[Material to process — start]

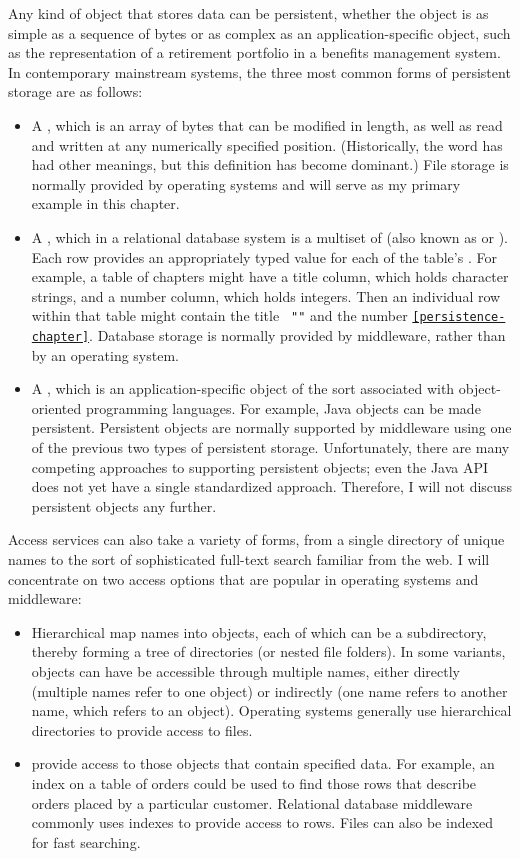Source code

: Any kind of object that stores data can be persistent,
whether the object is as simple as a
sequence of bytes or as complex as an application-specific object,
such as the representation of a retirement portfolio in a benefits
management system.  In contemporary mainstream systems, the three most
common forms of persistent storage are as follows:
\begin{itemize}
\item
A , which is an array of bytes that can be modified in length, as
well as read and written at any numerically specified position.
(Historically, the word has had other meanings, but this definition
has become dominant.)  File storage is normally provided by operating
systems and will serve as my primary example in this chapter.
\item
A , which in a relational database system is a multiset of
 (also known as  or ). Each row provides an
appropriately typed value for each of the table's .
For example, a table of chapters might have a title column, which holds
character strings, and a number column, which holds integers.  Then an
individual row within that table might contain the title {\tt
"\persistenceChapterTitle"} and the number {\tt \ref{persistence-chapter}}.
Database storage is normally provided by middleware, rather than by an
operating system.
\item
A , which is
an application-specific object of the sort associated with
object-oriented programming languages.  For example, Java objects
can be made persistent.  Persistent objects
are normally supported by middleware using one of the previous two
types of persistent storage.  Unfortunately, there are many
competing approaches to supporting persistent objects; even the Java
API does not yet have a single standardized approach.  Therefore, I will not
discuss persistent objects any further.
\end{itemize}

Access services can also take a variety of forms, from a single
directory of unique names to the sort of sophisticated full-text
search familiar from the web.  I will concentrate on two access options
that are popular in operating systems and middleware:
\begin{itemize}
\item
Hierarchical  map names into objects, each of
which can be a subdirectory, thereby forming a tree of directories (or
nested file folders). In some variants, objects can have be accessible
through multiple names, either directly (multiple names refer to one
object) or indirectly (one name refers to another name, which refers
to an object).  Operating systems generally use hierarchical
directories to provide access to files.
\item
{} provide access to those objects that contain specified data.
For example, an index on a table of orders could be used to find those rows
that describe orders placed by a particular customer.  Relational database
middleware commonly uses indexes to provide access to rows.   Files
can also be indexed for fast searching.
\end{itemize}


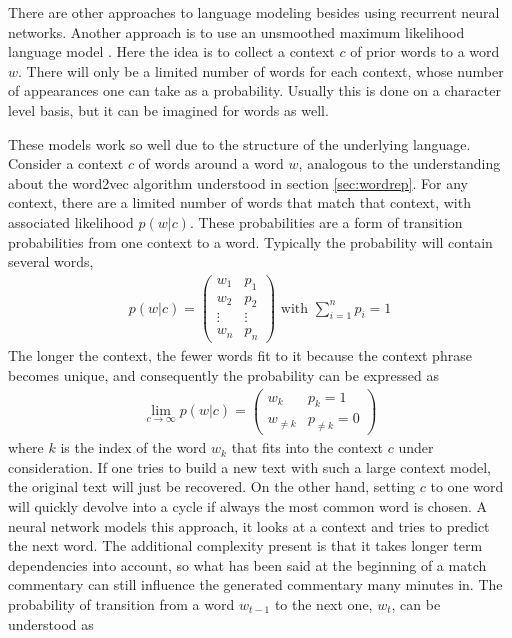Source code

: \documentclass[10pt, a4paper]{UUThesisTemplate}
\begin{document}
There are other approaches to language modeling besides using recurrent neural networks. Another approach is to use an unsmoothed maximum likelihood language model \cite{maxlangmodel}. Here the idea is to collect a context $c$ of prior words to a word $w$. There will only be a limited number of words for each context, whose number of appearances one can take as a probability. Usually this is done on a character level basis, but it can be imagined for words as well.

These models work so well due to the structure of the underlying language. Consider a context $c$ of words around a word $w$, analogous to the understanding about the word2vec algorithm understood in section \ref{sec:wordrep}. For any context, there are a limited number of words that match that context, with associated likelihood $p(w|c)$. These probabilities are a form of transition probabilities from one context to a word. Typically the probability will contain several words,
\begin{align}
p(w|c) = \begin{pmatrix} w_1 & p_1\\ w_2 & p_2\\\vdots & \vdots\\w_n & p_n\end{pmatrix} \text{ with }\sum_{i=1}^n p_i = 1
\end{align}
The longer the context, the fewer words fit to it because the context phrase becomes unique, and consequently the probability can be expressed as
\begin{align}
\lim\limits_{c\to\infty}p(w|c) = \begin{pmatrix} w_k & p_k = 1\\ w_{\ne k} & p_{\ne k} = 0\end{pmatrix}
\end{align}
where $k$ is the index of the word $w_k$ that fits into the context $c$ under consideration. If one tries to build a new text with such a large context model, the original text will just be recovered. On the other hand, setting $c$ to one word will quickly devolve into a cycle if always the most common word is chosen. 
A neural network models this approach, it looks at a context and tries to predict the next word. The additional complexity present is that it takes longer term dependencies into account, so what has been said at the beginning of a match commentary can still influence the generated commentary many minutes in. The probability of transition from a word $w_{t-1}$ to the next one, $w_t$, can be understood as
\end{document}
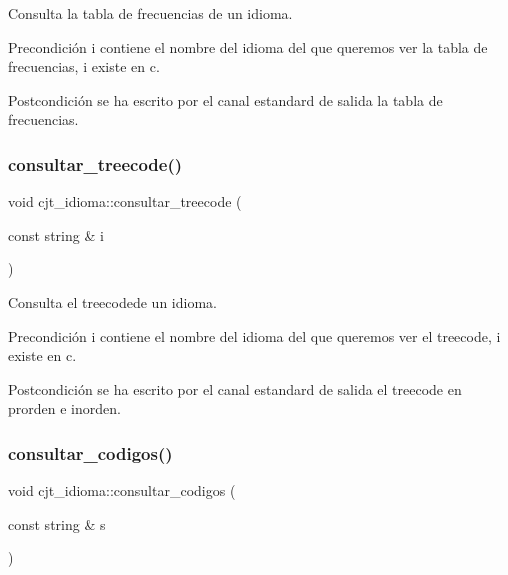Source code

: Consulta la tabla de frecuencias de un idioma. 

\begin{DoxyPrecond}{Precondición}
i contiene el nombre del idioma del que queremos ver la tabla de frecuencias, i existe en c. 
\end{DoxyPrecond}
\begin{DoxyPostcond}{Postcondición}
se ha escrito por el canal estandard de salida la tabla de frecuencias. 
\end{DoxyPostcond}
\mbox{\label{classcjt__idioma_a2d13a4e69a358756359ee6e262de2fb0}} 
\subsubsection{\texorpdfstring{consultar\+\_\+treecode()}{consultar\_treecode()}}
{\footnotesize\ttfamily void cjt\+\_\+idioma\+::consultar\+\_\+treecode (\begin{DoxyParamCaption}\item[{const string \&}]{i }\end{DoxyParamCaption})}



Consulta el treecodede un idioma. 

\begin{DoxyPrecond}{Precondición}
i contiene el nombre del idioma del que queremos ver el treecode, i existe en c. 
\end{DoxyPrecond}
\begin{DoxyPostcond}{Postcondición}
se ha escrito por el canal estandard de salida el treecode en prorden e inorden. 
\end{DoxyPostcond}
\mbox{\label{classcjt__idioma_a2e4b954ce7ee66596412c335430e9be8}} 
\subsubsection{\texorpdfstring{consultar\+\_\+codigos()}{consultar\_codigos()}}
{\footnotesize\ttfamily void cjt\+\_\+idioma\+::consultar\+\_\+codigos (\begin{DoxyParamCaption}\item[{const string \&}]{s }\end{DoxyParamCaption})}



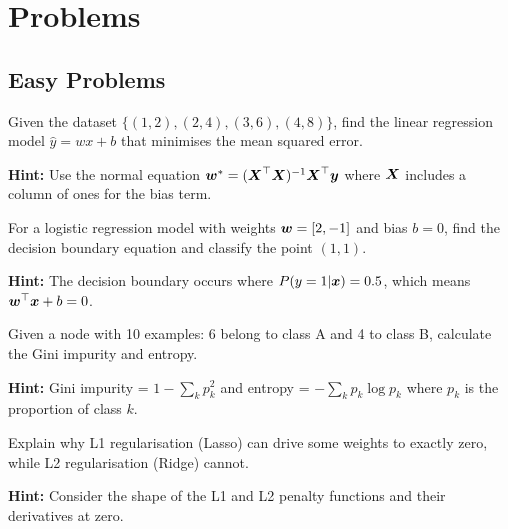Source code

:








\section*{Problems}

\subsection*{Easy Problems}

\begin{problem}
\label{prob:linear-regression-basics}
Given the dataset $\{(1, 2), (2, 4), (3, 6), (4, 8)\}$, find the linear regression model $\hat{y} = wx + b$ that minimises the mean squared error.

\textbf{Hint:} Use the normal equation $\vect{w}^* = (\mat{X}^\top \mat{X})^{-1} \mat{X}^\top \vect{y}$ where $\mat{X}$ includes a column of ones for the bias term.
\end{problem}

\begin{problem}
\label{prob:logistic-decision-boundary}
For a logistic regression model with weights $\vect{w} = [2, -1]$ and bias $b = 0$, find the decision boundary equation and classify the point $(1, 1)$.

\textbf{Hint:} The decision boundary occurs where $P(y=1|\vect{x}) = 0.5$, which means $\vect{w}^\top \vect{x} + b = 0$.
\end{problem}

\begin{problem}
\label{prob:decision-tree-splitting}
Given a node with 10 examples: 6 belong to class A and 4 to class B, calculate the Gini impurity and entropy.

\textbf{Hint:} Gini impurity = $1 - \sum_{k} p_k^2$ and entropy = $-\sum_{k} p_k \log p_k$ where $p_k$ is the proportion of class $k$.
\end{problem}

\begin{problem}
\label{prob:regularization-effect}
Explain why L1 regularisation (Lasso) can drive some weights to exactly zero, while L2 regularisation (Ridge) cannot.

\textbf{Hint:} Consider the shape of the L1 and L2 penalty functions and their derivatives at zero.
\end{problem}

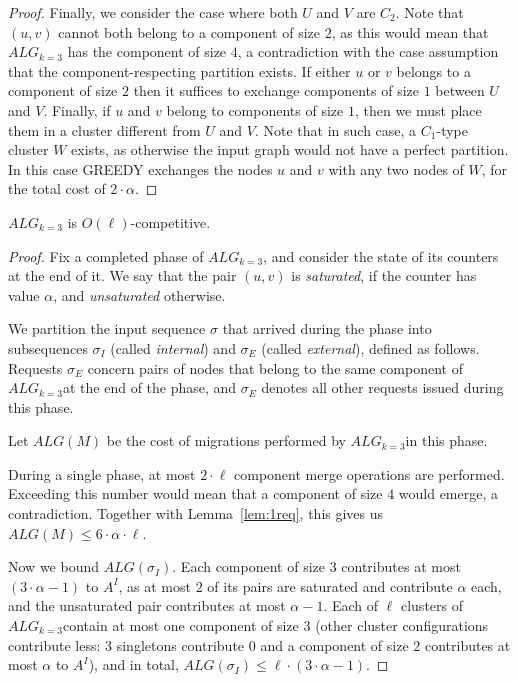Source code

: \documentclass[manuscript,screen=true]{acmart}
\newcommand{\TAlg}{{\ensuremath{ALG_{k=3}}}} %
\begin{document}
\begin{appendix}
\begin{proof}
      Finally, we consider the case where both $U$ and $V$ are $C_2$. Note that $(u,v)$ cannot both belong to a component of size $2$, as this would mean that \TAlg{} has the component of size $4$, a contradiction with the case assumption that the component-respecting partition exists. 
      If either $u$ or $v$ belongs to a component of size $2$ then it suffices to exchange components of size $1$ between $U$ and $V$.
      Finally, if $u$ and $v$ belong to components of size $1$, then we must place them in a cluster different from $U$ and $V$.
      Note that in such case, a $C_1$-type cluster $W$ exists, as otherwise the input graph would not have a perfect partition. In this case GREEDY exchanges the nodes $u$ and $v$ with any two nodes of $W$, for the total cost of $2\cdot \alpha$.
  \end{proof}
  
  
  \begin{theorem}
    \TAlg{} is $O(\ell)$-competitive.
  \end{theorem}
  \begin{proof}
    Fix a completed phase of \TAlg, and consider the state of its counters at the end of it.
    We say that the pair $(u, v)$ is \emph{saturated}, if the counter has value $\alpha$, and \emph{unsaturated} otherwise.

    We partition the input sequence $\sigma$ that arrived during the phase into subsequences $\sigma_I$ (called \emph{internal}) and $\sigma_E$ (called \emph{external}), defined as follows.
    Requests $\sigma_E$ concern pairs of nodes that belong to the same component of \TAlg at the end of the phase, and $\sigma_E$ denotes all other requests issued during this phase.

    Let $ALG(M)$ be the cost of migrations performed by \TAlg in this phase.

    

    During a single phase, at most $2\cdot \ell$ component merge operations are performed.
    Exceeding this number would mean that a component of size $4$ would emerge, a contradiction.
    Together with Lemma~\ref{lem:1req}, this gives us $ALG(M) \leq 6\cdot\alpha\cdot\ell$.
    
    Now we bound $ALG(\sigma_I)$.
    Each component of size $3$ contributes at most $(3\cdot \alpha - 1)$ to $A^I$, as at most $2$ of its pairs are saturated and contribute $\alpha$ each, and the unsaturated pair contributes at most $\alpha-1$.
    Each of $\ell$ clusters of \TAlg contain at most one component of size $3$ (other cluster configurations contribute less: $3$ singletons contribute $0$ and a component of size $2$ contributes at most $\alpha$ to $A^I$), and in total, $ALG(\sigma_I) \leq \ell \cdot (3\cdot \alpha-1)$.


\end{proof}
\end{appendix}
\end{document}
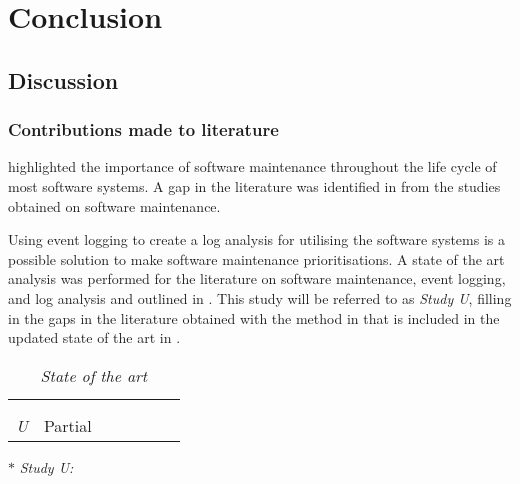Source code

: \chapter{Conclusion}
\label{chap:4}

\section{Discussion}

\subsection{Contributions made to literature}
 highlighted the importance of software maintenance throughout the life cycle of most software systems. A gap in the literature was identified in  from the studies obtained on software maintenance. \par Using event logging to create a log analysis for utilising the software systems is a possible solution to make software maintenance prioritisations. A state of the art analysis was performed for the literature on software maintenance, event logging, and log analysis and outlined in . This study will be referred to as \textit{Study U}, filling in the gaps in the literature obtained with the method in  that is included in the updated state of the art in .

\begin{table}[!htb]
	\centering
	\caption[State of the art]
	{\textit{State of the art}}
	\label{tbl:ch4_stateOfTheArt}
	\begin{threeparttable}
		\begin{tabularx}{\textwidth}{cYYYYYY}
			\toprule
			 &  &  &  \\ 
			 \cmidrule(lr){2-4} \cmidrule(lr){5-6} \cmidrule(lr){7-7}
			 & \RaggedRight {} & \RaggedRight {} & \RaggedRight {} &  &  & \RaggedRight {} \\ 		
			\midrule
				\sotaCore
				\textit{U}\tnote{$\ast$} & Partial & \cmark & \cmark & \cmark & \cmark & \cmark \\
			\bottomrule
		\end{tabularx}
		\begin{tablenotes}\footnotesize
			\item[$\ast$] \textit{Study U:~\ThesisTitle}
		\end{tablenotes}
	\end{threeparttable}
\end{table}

[Material to process — finish]

### Assignment
Only lines that include "partition" are counted here. Give their number for the records above and add nothing.

### Answer box
3